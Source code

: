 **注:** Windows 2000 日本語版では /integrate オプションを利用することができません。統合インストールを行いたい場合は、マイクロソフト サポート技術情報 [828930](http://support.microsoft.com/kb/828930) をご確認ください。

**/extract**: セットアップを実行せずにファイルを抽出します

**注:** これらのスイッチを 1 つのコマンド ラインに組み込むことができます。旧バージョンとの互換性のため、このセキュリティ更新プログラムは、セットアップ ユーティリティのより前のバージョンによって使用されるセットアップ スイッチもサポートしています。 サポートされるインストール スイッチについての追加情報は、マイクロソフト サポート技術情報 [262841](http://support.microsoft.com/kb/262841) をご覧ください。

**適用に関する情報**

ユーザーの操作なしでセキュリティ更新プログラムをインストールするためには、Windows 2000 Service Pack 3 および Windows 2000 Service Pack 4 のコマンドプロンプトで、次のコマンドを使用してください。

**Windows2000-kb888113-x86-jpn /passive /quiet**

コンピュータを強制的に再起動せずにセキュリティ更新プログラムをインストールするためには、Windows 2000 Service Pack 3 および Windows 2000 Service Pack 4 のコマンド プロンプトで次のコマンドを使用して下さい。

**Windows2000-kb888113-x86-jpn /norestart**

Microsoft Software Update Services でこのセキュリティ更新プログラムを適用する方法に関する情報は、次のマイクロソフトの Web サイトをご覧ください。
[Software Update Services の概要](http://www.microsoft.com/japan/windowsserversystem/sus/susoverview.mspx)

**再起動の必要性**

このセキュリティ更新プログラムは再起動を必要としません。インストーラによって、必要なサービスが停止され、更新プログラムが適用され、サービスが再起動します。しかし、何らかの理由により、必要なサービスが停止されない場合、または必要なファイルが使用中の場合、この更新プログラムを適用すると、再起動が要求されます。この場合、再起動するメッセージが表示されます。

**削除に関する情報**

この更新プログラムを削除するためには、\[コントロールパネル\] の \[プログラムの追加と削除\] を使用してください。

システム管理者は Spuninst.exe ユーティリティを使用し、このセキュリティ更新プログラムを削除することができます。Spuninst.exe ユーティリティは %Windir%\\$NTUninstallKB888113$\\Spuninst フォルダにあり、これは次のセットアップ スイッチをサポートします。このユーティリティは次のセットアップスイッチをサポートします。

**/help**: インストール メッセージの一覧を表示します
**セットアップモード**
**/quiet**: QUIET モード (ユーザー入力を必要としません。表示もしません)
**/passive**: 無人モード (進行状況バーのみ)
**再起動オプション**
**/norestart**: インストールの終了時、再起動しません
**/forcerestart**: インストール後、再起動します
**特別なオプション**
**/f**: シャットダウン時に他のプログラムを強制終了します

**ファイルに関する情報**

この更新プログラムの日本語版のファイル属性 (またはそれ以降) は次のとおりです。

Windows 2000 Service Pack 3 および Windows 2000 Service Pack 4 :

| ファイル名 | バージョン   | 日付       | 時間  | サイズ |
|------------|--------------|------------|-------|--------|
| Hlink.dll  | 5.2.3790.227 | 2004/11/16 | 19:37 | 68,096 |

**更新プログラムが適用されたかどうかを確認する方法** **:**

## Action item
Please show, exactly as written, every line above that contains the word "norestart".

## Output
**Windows2000-kb888113-x86-jpn /norestart**
**/norestart**: インストールの終了時、再起動しません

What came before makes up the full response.